Texte intégral
Copies exécutoiresREPUBLIQUE FRANCAISE
délivrées le :AU NOM DU PEUPLE FRANCAIS
COUR D'APPEL DE PARIS
Pôle 6 - Chambre 11
ARRET DU 21 JUIN 2022
(n° , 6 pages)
Numéro d'inscription au répertoire général : N° RG 20/03173 - N° Portalis 35L7-V-B7E-CB3DG
Décision déférée à la Cour : Jugement du 30 Mai 2020 -Conseil de Prud'hommes - Formation paritaire de PARIS - RG n° 19/03593
APPELANT
Monsieur [H] [W] [I]
[Adresse 2]
[Localité 4]
Représenté par Me Aurélien WULVERYCK, avocat au barreau de PARIS, toque : J091
INTIMEE
Association ESPEREM
[Adresse 3]
[Localité 1]
Représentée par Me Matthieu BOCCON GIBOD, avocat au barreau de PARIS, toque : C2477
COMPOSITION DE LA COUR :
En application des dispositions des articles 805 et 907 du code de procédure civile, l'affaire a été débattue le 08 Avril 2022, en audience publique, les avocats ne s'y étant pas opposés, devant Monsieur Daniel FONTANAUD, Magistrat honoraire, chargé du rapport.
Ce magistrat a rendu compte des plaidoiries dans le délibéré de la Cour, entendu en son rapport, composée de :
Madame Isabelle LECOQ-CARON, Présidente de chambre,
Madame Laurence DELARBRE, Conseillère,
Monsieur Daniel FONTANAUD, Magistrat honoraire
Greffier, lors des débats : Madame Manon FONDRIESCHI
ARRET :
- contradictoire
- par mise à disposition de l'arrêt au greffe de la Cour, les parties en ayant été préalablement avisées dans les conditions prévues au deuxième alinéa de l'article 450 du code de procédure civile.

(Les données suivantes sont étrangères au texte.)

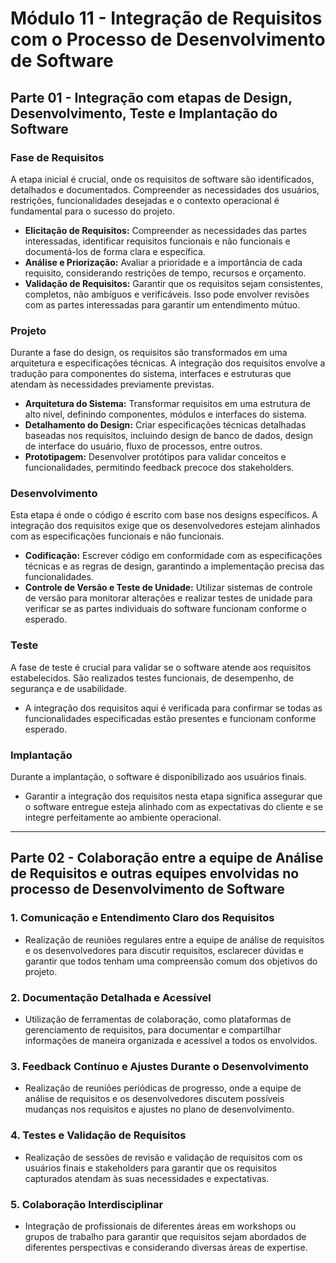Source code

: # Módulo 11 - Integração de Requisitos com o Processo de Desenvolvimento de Software

## Parte 01 - Integração com etapas de Design, Desenvolvimento, Teste e Implantação do Software

### Fase de Requisitos
A etapa inicial é crucial, onde os requisitos de software são identificados, detalhados e documentados. Compreender as necessidades dos usuários, restrições, funcionalidades desejadas e o contexto operacional é fundamental para o sucesso do projeto.

- **Elicitação de Requisitos:** Compreender as necessidades das partes interessadas, identificar requisitos funcionais e não funcionais e documentá-los de forma clara e específica.
- **Análise e Priorização:** Avaliar a prioridade e a importância de cada requisito, considerando restrições de tempo, recursos e orçamento.
- **Validação de Requisitos:** Garantir que os requisitos sejam consistentes, completos, não ambíguos e verificáveis. Isso pode envolver revisões com as partes interessadas para garantir um entendimento mútuo.

### Projeto
Durante a fase do design, os requisitos são transformados em uma arquitetura e especificações técnicas. A integração dos requisitos envolve a tradução para componentes do sistema, interfaces e estruturas que atendam às necessidades previamente previstas.

- **Arquitetura do Sistema:** Transformar requisitos em uma estrutura de alto nível, definindo componentes, módulos e interfaces do sistema.
- **Detalhamento do Design:** Criar especificações técnicas detalhadas baseadas nos requisitos, incluindo design de banco de dados, design de interface do usuário, fluxo de processos, entre outros.
- **Prototipagem:** Desenvolver protótipos para validar conceitos e funcionalidades, permitindo feedback precoce dos stakeholders.

### Desenvolvimento
Esta etapa é onde o código é escrito com base nos designs específicos. A integração dos requisitos exige que os desenvolvedores estejam alinhados com as especificações funcionais e não funcionais.

- **Codificação:** Escrever código em conformidade com as especificações técnicas e as regras de design, garantindo a implementação precisa das funcionalidades.
- **Controle de Versão e Teste de Unidade:** Utilizar sistemas de controle de versão para monitorar alterações e realizar testes de unidade para verificar se as partes individuais do software funcionam conforme o esperado.

### Teste
A fase de teste é crucial para validar se o software atende aos requisitos estabelecidos. São realizados testes funcionais, de desempenho, de segurança e de usabilidade.

- A integração dos requisitos aqui é verificada para confirmar se todas as funcionalidades especificadas estão presentes e funcionam conforme esperado.

### Implantação
Durante a implantação, o software é disponibilizado aos usuários finais.

- Garantir a integração dos requisitos nesta etapa significa assegurar que o software entregue esteja alinhado com as expectativas do cliente e se integre perfeitamente ao ambiente operacional.

---

## Parte 02 - Colaboração entre a equipe de Análise de Requisitos e outras equipes envolvidas no processo de Desenvolvimento de Software

### 1. Comunicação e Entendimento Claro dos Requisitos
- Realização de reuniões regulares entre a equipe de análise de requisitos e os desenvolvedores para discutir requisitos, esclarecer dúvidas e garantir que todos tenham uma compreensão comum dos objetivos do projeto.

### 2. Documentação Detalhada e Acessível
- Utilização de ferramentas de colaboração, como plataformas de gerenciamento de requisitos, para documentar e compartilhar informações de maneira organizada e acessível a todos os envolvidos.

### 3. Feedback Contínuo e Ajustes Durante o Desenvolvimento
- Realização de reuniões periódicas de progresso, onde a equipe de análise de requisitos e os desenvolvedores discutem possíveis mudanças nos requisitos e ajustes no plano de desenvolvimento.

### 4. Testes e Validação de Requisitos
- Realização de sessões de revisão e validação de requisitos com os usuários finais e stakeholders para garantir que os requisitos capturados atendam às suas necessidades e expectativas.

### 5. Colaboração Interdisciplinar
- Integração de profissionais de diferentes áreas em workshops ou grupos de trabalho para garantir que requisitos sejam abordados de diferentes perspectivas e considerando diversas áreas de expertise.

- signé par Madame Isabelle LECOQ-CARON Présidente de chambre, et par Madame Victoria RENARD, Greffière à laquelle la minute de la décision a été remise par le magistrat signataire.
EXPOSE DU LITIGE
M. [H] [W] [I] était initialement embauché par l'Association HENRI ROLLET à compter du 26 mai 2016 dans le cadre de plusieurs contrats à durée déterminée en qualité de comptable, puis par contrat à durée indéterminée du 21 décembre 2016, à effet au 1er janvier 2017 au poste de Comptable, Gestionnaire de paie. Suite à la fusion des Associations HENRI ROLLET et ARFORG-LAFAYETTE, le contrat de M. [I] était transféré à l'Association ESPEREM. Au dernier état de la relation contractuelle, le salarié occupait le poste de «Technicien Paie », Coefficient 478, Echelon 3.
Il a été licencié pour insuffisance professionnelle par lettre du 18 mars 2019 énonçant le motif suivant :
'... nous avons décidé de vous embaucher en contrat à durée indéterminée à compter du 1er janvier 2017. Nous avons ainsi projeté que d'ici la fusion et l'accroissement du nombre de salariés vous alliez acquérir progressivement les compétences pour assumer de manière cette fonction.
Vous aviez donc, dans un premier temps, pris la fonction de technicien paie dans le cadre du mandat de gestion pour environ 120 salariés et vous étiez encadré par la DRH de l'association ARFOG-LAFAYETTE.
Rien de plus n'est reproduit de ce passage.